You know what's missing from this picture? Reading! Who has time to read for pleasure anymore? If it's not a menu or a court summons, I may not have the time to read it. And that, my friends, is why La Petite Zine is such a wonderful thing. Imagine a good literary journal that only publishes poetry and prose pieces of 1,000 words or fewer. Doesn't that make your stress monkey relax? And the reader in you, that underfed starveling, begins to salivate in anticipation of the nuggets of literature headed its way.

The latest issue of La Petite Zine has some real good little gobbets for you. "In Search of Mariachis," a prose piece by erstwhile poet David Shumate, begins with a grabber of a sentence:
When our lives grow unbearably dull, we load up the car and go in search of mariachis. Sometimes we drive a thousand miles before we come across a group dressed in those fancy black and silver suits strumming their guitars out in some parking lot or beneath a wedding tent. We listen to their ballads and laments and are restored.
Heather Christle's "Parallelograph" is poetry, but this is not your father's iambic pentameter or blank verse. No line breaks, no punctuation, no capitalization; just phrases separated by white space.
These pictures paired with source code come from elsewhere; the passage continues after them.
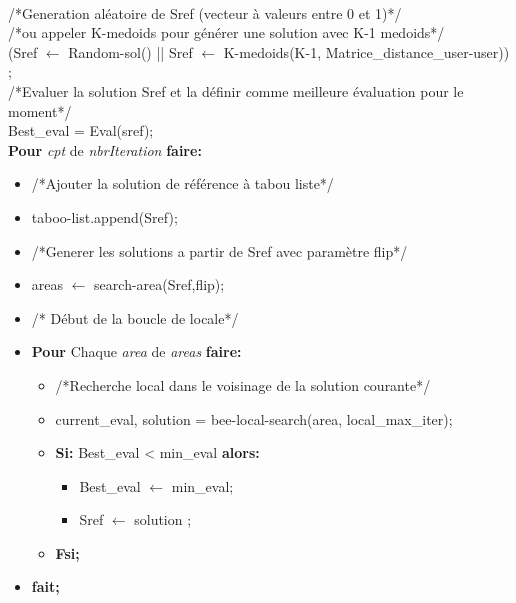 \begin{algorithm}[H]
\hspace*{\algorithmicindent}	\\/*Generation aléatoire de Sref (vecteur à valeurs entre 0 et 1)*/
 \hspace*{\algorithmicindent}	\\/*ou appeler K-medoids pour générer une solution avec K-1 medoids*/  
	\hspace*{\algorithmicindent} \\(Sref $\leftarrow$ Random-sol() || Sref $\leftarrow$ K-medoids(K-1, Matrice{\_}distance{\_}user-user)) ;
	\hspace*{\algorithmicindent}\\ /*Evaluer la solution Sref et la définir comme meilleure évaluation pour le moment*/  
		\hspace*{\algorithmicindent}\\  Best{\_}eval = Eval(sref);
	\hspace*{\algorithmicindent}\\  \textbf{Pour} \textit{cpt} de \textit{nbrIteration} \textbf{faire:}
			\begin{itemize}
				\item [] /*Ajouter la solution de référence à tabou liste*/
				\item [] taboo-list.append(Sref);	
				\item [] /*Generer les solutions a partir de Sref avec paramètre flip*/
				\item [] areas $\leftarrow$ search-area(Sref,flip);
				\item [] /* Début de la boucle de locale*/
				\item  [] \textbf{Pour} Chaque \textit{area} de \textit{areas} \textbf{faire:}
				\begin{itemize}
					\item [] /*Recherche local dans le voisinage de la solution courante*/
					\item []   current{\_}eval, solution = bee-local-search(area, local{\_}max{\_}iter);
					\item [] \textbf{Si:}  Best{\_}eval < min{\_}eval \textbf{alors:}
					\begin{itemize}
						\item []  Best{\_}eval $\leftarrow$ min{\_}eval;
						\item [] Sref $\leftarrow$  solution ;
					\end{itemize}
					
					\item []  \textbf{Fsi;}		
				\end{itemize}
				\item []  \textbf{fait;}	
			\end{itemize}
		
\end{algorithm}	
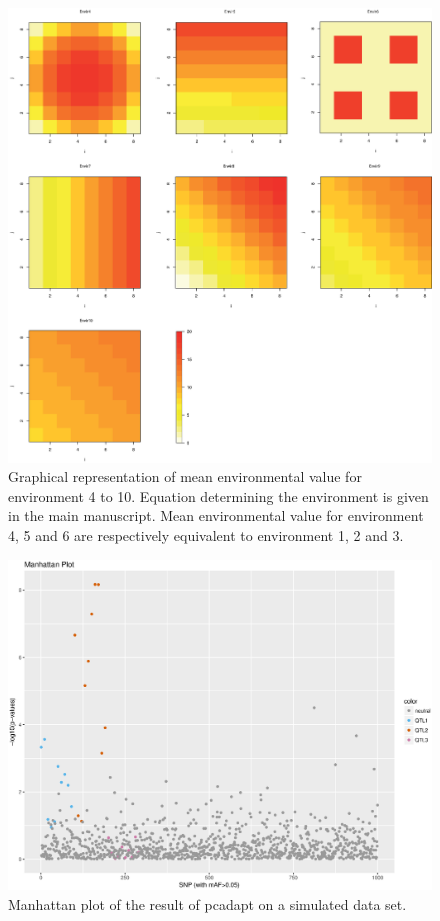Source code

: \documentclass[a4paper,times,10pt,authoryear]{article}%
\begin{document}
\begin{figure}[t]
\begin{center}
\includegraphics[height=0.8\textheight]{figures/environmentaldata.eps}
\end{center}
\caption{Graphical representation of mean environmental value for environment 4 to 10. Equation determining the environment is given in the main manuscript. Mean environmental value for environment 4, 5 and 6 are respectively equivalent to environment 1, 2 and 3.}%
\label{fig:environmentaldata}%
\end{figure}


\begin{figure}[t]
\begin{center}
\includegraphics[height=0.4\textheight]{figures/sim105_pcadapt.eps}
\end{center}
\caption{Manhattan plot of the result of pcadapt on a simulated data set.}%
\label{fig:pcadapt}%
\end{figure}
\end{document}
Poems like this are too often experimental to the point of unreadability, but this one, while challenging, rewards the effort (slashes represent white space):
that is not a bird / that is a large dark area / it is the same thing / as your head / when I do your head in silhouette / there could be a nation / that outlawed the profile / or only thought of outlines / from the front / it is the same as your imaginary life / you have just given your concession speech / bravely to a small crowd of supporters / they could be thinking anything and aren't / you can’t tell a large dark area to give up
Jason Koo gives us a refreshing draught of the life-saving elixir called Humor in his poem "What We Talk About When We Talk About." The conversational tone rubs against precise word choices and skillful line breaks, creating a thread of tension that runs through the whole poem:
I thought I should write this down, since your ear
is a vagina and you might not hear it if I said it out loud,
she wrote, and I couldn't tell if she was being sweet
or funny or was just angry with me, mostly I was confused
by the vagina metaphor and thought it was a little extreme,
I mean, was a vagina the first thing that came to mind
when she thought of my ear? Which ear was she talking about?
By then I was fingering my right ear thinking it wasn't
all that different from a vagina, I guess I wouldn't be so shocked
if I took off her pants and saw an ear where her vagina
should be and took off her hat and saw two vaginas
where her ears should be, ears and vaginas were closer
in family than, say, vaginas and toes, and she often caressed
my ear with her tongue the way one might caress
a vagina, I'm not saying I climaxed but the possibility
was there.
There were more pieces I wanted to write about, but I'm edging close to my own thousand-word limit here. And besides, you're busy! Got places to go! Things to do! Short pieces of literature to read! Go to La Petite Zine! Hurry!